Using my left hand, I unbuttoned the straps holding my right in place, then freed my legs. What drug she’d slipped me still hadn’t completely worn off.
Beside me, Ms. Helm popped up, joints cracking. Her entire jaw was streaked red from the blood spewing from her nostrils.
She spat a thick wad of blood, grabbed the scissors from the front pocket of her apron, and said, “You little shit.”
Then she was on top of me. The two of us rolled around, toward the edge of the pit, finishing with her on top, both our heads facing toward the pit. I had a major weight advantage but there was a five-second delay between my brain sending instructions and my body responding.
Maya’s jaw snapped inched below the crown of my skull. The vile beast’s warm, repulsive breaths engulfed the back of my neck. Mayas didn’t taste much better.
Ms. Helm’s plunged the scissors deep into my left shoulder. Then she stabbed between two of my ribs. Then deep into my torso. The drugs dulled the pain, although not by much.
There was blood everywhere, soon the blade was too slippery for Ms. Helm to keep hold of.
She couldn’t get a tight enough grip, the most she could do was wriggle the handle. It stuck out of me like a pincushion.
Lathered in blood and BBQ sauce, darkness crept to the edge of my vision. Simply staying awake took all of my energy and concentration.
Maybe it was better to just let sleep take told. Maybe Maya would finish eating me before I woke up.
Suddenly Ms. Helm was overcome with another coughing fit—an especially nasty one that forced her to sprawl out and place a hand against the ground for stability, otherwise, she would have toppled over. That was my chance.
I reached up, grabbed both her wrists, and kicked my left foot into her chest. Then, summoning all my strength, I lifted her off the ground and rolled onto my upper back, sending her sailing over me in a smooth arc, straight into the pit.
Bones snapped as she collided brutally with the stone floor. I rolled onto my side, careful not to lodge the scissors any deeper, and looked down.
One of Ms.
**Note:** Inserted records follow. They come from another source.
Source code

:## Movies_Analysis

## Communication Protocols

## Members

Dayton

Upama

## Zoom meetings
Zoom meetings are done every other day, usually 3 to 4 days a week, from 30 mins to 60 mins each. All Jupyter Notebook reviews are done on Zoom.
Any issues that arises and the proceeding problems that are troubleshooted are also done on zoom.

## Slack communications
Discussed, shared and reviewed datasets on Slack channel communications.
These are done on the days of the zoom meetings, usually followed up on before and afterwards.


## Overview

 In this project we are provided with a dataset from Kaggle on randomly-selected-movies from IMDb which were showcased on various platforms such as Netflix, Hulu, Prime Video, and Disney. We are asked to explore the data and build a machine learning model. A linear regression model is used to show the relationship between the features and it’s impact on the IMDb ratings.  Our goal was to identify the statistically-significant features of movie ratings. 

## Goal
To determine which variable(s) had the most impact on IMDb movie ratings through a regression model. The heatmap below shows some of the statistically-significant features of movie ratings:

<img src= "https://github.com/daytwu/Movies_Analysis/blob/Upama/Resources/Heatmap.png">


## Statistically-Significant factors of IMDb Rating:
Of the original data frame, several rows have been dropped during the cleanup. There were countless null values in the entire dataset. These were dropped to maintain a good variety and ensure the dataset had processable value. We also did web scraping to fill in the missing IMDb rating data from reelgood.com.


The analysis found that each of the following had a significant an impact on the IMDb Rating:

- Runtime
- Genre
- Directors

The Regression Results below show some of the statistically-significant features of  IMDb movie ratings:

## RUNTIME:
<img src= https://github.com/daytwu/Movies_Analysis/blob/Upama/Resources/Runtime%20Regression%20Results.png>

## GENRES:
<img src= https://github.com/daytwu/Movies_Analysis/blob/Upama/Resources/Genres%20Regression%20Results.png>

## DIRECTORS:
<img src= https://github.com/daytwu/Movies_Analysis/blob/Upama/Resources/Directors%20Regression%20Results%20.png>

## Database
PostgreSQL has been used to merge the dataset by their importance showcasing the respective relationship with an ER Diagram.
Helm’s feet pointed in the wrong direction, and when she tried to stand, it twisted even further. Maya dropped off the side of her enclosure onto all fours and sniffed along the ground, toward her owner. And there, she took an extra-long sniff.
The creature’s snout began to twitch.
Ms. Helm ordered the beast to leave her alone—to listen to its mommy and behave. When that didn’t work, she begged and pleaded.
Maya opened her mouth and licked Ms. Helm’s face, slurping off blood and BBQ sauce. Ms. Helm froze up.
The creature sniffed up and down Ms. Helm’s torso, contemplated for a moment, then decided it was time for dinner.
It started with Ms. Helm’s feet. The first bite stripped the flesh off the bone like a chicken wing. The second cut straight through a femur, leaving a squealing Ms. Helm with a weeping stump beneath her right knee.
For the second time that day, a rope of vomit ejected from my mouth. By the time intestines started spooling all over the door I decided I’d officially seen enough.
I forced myself to my feet and limped toward the door, still bleeding profusely. I’d need to call an ambulance before I blacked out. Then probably my dad, to tell him how my weekend went.